As Mom Said, "Boys, Get a Grip"
Pull down that squirt?" the Water Buffalo in the biker jacket asks with a sneer. "No problem."
Buffalo is bulging with muscle power as he strips off the jacket and faces willowy Dave Patton at LT's sports bar in East Rutherford, N.J. It's a big, easy saloon that reminds you of Cheers, except that there aren't many women around. The only one in hoisting distance is Patton's beehived mother, Sue.

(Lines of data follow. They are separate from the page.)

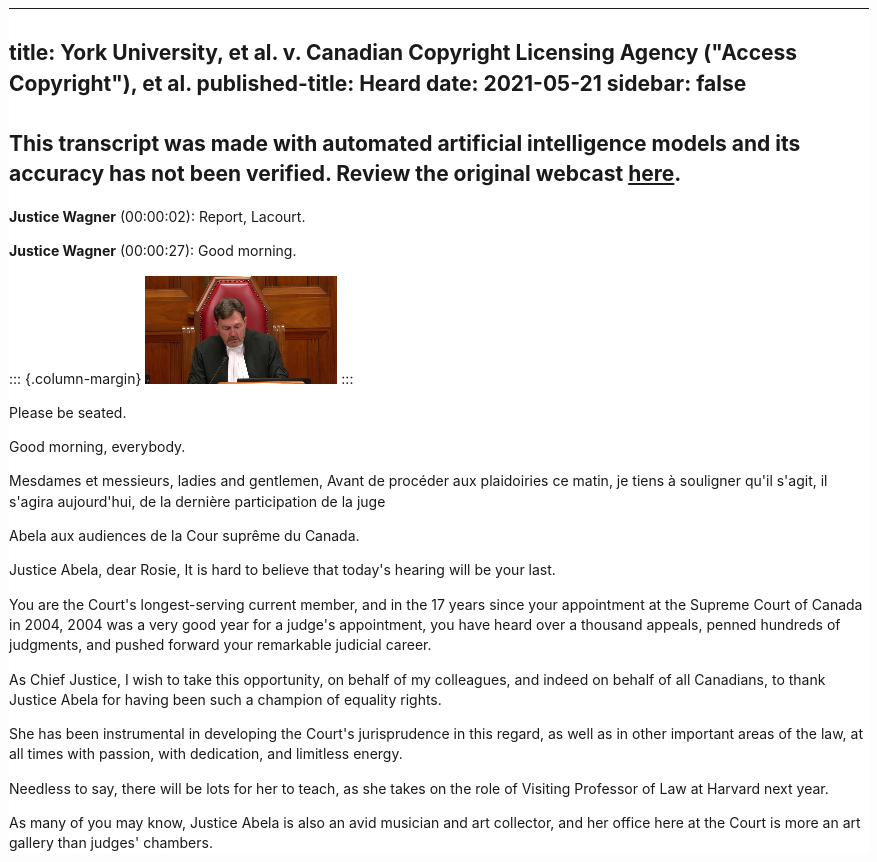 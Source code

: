 




---
title: York University, et al. v. Canadian Copyright Licensing Agency ("Access Copyright"), et al.
published-title: Heard
date: 2021-05-21
sidebar: false
---

This transcript was made with automated artificial intelligence models and its accuracy has not been verified. Review the original webcast [here](https://scc-csc.ca/case-dossier/info/webcast-webdiffusion-eng.aspx?cas=['39222']).
---

**Justice Wagner** (00:00:02): Report, Lacourt.

**Justice Wagner** (00:00:27): Good morning.

::: {.column-margin}
![](159.png)
:::

Please be seated.

Good morning, everybody.

Mesdames et messieurs, ladies and gentlemen, Avant de procéder aux plaidoiries ce matin, je tiens à souligner qu'il s'agit, il s'agira aujourd'hui, de la dernière participation de la juge

Abela aux audiences de la Cour suprême du Canada.

Justice Abela, dear Rosie, It is hard to believe that today's hearing will be your last.

You are the Court's longest-serving current member, and in the 17 years since your appointment at the Supreme Court of Canada in 2004, 2004 was a very good year for a judge's appointment, you have heard over a thousand appeals, penned hundreds of judgments, and pushed forward your remarkable judicial career.

As Chief Justice, I wish to take this opportunity, on behalf of my colleagues, and indeed on behalf of all Canadians, to thank Justice Abela for having been such a champion of equality rights.

She has been instrumental in developing the Court's jurisprudence in this regard, as well as in other important areas of the law, at all times with passion, with dedication, and limitless energy.

Needless to say, there will be lots for her to teach, as she takes on the role of Visiting Professor of Law at Harvard next year.

As many of you may know, Justice Abela is also an avid musician and art collector, and her office here at the Court is more an art gallery than judges' chambers.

Buffalo plunks his beer down and plants his right arm—the one tattooed with the word HATE—on the small steel table. He grips a peg on the table with his left hand, which has a tattoo of a panther with a dagger through its head. The two men trade hard stares. Pivoting their left shoulders away from the table for leverage, they clasp hands and strain.
"Pull back, Dave!" shouts Sue.
Faces convulse, muscles gorge. Patton applies a top roll—sliding his hand over Buffalo's fingers, stretching them.
"Down, down, down!" Sue chants.
Patton remains calm. Buffalo, snorting and grunting, looks as if he would be more comfortable on all fours. He watches helplessly as Patton slams his fist from proud vertical to abject horizontal.
"Way to go, Dave!"
Buffalo finishes his beer, puts on his jacket and checks out. Sue asks, "Anyone else want to take on the squirt?"
At 5'10" and 158 pounds, Patton is considered the best pound-for-pound arm wrestler in the world. The 30-year-old electrical engineer has won 35 world titles, in arm wrestling or wrist wrestling. "No one has beaten him in a tournament since 1985," says Sue, who's something of an expert on arms control. She has trained seven world champions, including Dave's younger brother, Ray. And though her husband, Archie, doesn't grapple, he did come up with the computerized scorecard used in tournaments.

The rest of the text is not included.